Mr. TUNNELL. I think it would affect an independent more quickly than it would affect a major, for example, but it is just simply a matter of economics, that you will spend a number of dollars to go look for $3 oil, and you will only spend a number of dollars to go looking for $2 oil. And you are just not going to explore or spend your money looking for $2 oil as quickly as you would if the price was maintained at a higher level. And if you do not go looking for it you are not going to develop it, notwithstanding the statement of that New Jersey Commissioner that said that Bill Murray cited in the paper-when he said that we had plenty of proven reserves, it is just a matter of locating them.

Mr. KAZEN. Mr. Chairman, the House is in session now. I want in closing to commend all of these gentlemen for a very, very excellent presentation. They each have made a very factual and forthright presentation.

Mr. EDMONDSON. I thank the gentlemen too.

There are two colleagues on the committee who want to make brief statements.

I want to ask one final question to the panel and ask them to individually respond to it.

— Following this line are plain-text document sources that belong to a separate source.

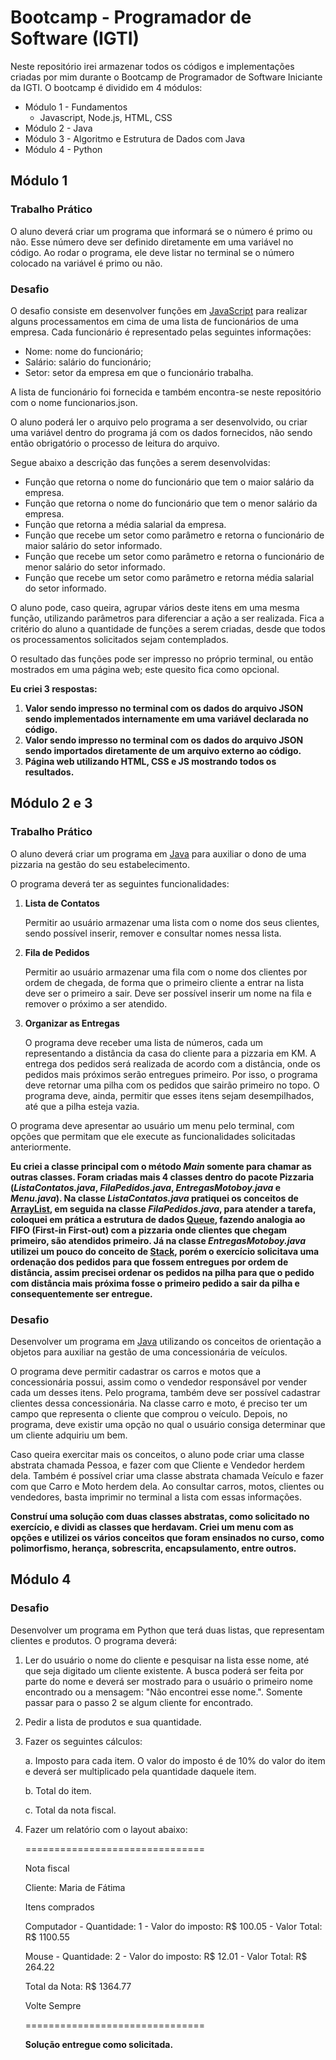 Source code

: # Bootcamp - Programador de Software (IGTI)

Neste repositório irei armazenar todos os códigos e implementações criadas por mim durante o Bootcamp de Programador de Software Iniciante da IGTI. O bootcamp é dividido em 4 módulos:

- Módulo 1 - Fundamentos
  - Javascript, Node.js, HTML, CSS
- Módulo 2 - Java
- Módulo 3 - Algoritmo e Estrutura de Dados com Java
- Módulo 4 - Python

## Módulo 1

### Trabalho Prático

O aluno deverá criar um programa que informará se o número é primo ou não. Esse número deve ser definido diretamente em uma variável no código. Ao rodar o programa, ele deve listar no terminal se o número colocado na variável é primo ou não.

### Desafio

O desafio consiste em desenvolver funções em <u>JavaScript</u> para realizar alguns processamentos em cima de uma lista de funcionários de uma empresa. Cada funcionário é representado pelas seguintes informações:

- Nome: nome do funcionário;
- Salário: salário do funcionário;
- Setor: setor da empresa em que o funcionário trabalha.

A lista de funcionário foi fornecida e também encontra-se neste repositório com o nome funcionarios.json.

O aluno poderá ler o arquivo pelo programa a ser desenvolvido, ou criar uma variável dentro do programa já com os dados fornecidos, não sendo então obrigatório o processo de leitura do arquivo.

Segue abaixo a descrição das funções a serem desenvolvidas:

- Função que retorna o nome do funcionário que tem o maior salário da empresa.
- Função que retorna o nome do funcionário que tem o menor salário da empresa.
- Função que retorna a média salarial da empresa.
- Função que recebe um setor como parâmetro e retorna o funcionário de maior salário do setor informado.
- Função que recebe um setor como parâmetro e retorna o funcionário de menor salário do setor informado.
- Função que recebe um setor como parâmetro e retorna média salarial do setor informado.

O aluno pode, caso queira, agrupar vários deste itens em uma mesma função, utilizando parâmetros para diferenciar a ação a ser realizada. Fica a critério do aluno a quantidade de funções a serem criadas, desde que todos os processamentos solicitados sejam contemplados.

O resultado das funções pode ser impresso no próprio terminal, ou então mostrados em uma página web; este quesito fica como opcional.

**Eu criei 3 respostas:**

1. **Valor sendo impresso no terminal com os dados do arquivo JSON sendo implementados internamente em uma variável declarada no código.**
2. **Valor sendo impresso no terminal com os dados do arquivo JSON sendo importados diretamente de um arquivo externo ao código.**
3. **Página web utilizando HTML, CSS e JS mostrando todos os resultados.**



## Módulo 2 e 3

### Trabalho Prático

O aluno deverá criar um programa em <u>Java</u> para auxiliar o dono de uma pizzaria na gestão do seu estabelecimento.

O programa deverá ter as seguintes funcionalidades:

1. **Lista de Contatos**

   Permitir ao usuário armazenar uma lista com o nome dos seus clientes, sendo possível inserir, remover e consultar nomes nessa lista.

2. **Fila de Pedidos**

   Permitir ao usuário armazenar uma fila com o nome dos clientes por ordem de chegada, de forma que o primeiro cliente a entrar na lista deve ser o primeiro a sair. Deve ser possível inserir um nome na fila e remover o próximo a ser atendido.

3. **Organizar as Entregas**

   O programa deve receber uma lista de números, cada um representando a distância da casa do cliente para a pizzaria em KM. A entrega dos pedidos será realizada de acordo com a distância, onde os pedidos mais próximos serão entregues primeiro. Por isso, o programa deve retornar uma pilha com os pedidos que sairão primeiro no topo. O programa deve, ainda, permitir que esses itens sejam desempilhados, até que a pilha esteja vazia.

O programa deve apresentar ao usuário um menu pelo terminal, com opções que permitam que ele execute as funcionalidades solicitadas anteriormente.

**Eu criei a classe principal com o método *Main* somente para chamar as outras classes. Foram criadas mais 4 classes dentro do pacote Pizzaria (*ListaContatos.java*, *FilaPedidos.java*, *EntregasMotoboy.java* e *Menu.java*). Na classe *ListaContatos.java* pratiquei os conceitos de <u>ArrayList</u>, em seguida na classe *FilaPedidos.java*, para atender a tarefa, coloquei em prática a estrutura de dados <u>Queue</u>, fazendo analogia ao FIFO (First-in First-out) com a pizzaria onde clientes que chegam primeiro, são atendidos primeiro. Já na classe *EntregasMotoboy.java* utilizei um pouco do conceito de <u>Stack</u>, porém o exercício solicitava uma ordenação dos pedidos para que fossem entregues por ordem de distância, assim precisei ordenar os pedidos na pilha para que o pedido com distância mais próxima fosse o primeiro pedido a sair da pilha e consequentemente ser entregue.**

### Desafio

Desenvolver um programa em <u>Java</u> utilizando os conceitos de orientação a objetos para auxiliar na gestão de uma concessionária de veículos.

O programa deve permitir cadastrar os carros e motos que a concessionária possui, assim como o vendedor responsável por vender cada um desses itens. Pelo programa, também deve ser possível cadastrar clientes dessa concessionária. Na classe carro e moto, é preciso ter um campo que representa  o cliente que comprou o veículo. Depois, no programa, deve existir uma opção no qual o usuário consiga determinar que um cliente adquiriu um bem.

Caso queira exercitar mais os conceitos, o aluno pode criar uma classe abstrata chamada Pessoa, e fazer com que Cliente e Vendedor herdem dela. Também é possível criar uma classe abstrata chamada Veículo e fazer com que Carro e Moto herdem dela. Ao consultar carros, motos, clientes ou vendedores, basta imprimir no terminal a lista com essas informações.

**Construí uma solução com duas classes abstratas, como solicitado no exercício, e dividi as classes que herdavam. Criei um menu com as opções e utilizei os vários conceitos que foram ensinados no curso, como polimorfismo, herança, sobrescrita, encapsulamento, entre outros.**



## Módulo 4

### Desafio

Desenvolver um programa em Python que terá duas listas, que representam clientes e produtos. O programa deverá:

1. Ler do usuário o nome do cliente e pesquisar na lista esse nome, até que seja digitado um cliente existente. A busca poderá ser feita por parte do nome e deverá ser mostrado para o usuário o primeiro nome encontrado ou a mensagem: "Não encontrei esse nome.". Somente passar para o passo 2 se algum cliente for encontrado.

2. Pedir a lista de produtos e sua quantidade. 

3. Fazer os seguintes cálculos:

   a. Imposto para cada item. O valor do imposto é de 10% do valor do item e deverá ser multiplicado pela quantidade daquele item.

   b. Total do item.

   c. Total da nota fiscal.

4. Fazer um relatório com o layout abaixo:

   ===============================

   Nota fiscal

   Cliente: Maria de Fátima

   Itens comprados

   Computador - Quantidade: 1 - Valor do imposto: R$ 100.05 - Valor Total: R$ 1100.55

   Mouse - Quantidade: 2 - Valor do imposto: R$ 12.01 - Valor Total: R$ 264.22

   Total da Nota: R$ 1364.77

   Volte Sempre

   ===============================

   **Solução entregue como solicitada.**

Did any of you find in the majority report any evidence of having considered the impact of the 1969 tax laws upon the domestic industry and the impact of those tax changes upon the domestic industry's capacity to continue to develop reserves and to expand its production? May I start with you, Mr. Ferguson.

Mr. FERGUSON. No; I do not believe they considered it all right.
Mr. EDMONDSON. Mr. Byrd?

Mr. BYRD. Not in the majority report.
Mr. EDMONDSON. Mr. Winger?

Mr. WINGER. No, sir.

Mr. EDMONDSON. Mr. Tunnell?

Mr. TUNNELL. No, sir.

Mr. EDMONDSON. Mr. Clay?

Mr. CLAY. No, sir.

Mr. EDMONDSON. It is unanimous that they did not appear to consider the impact of the 1969 changes in their reports.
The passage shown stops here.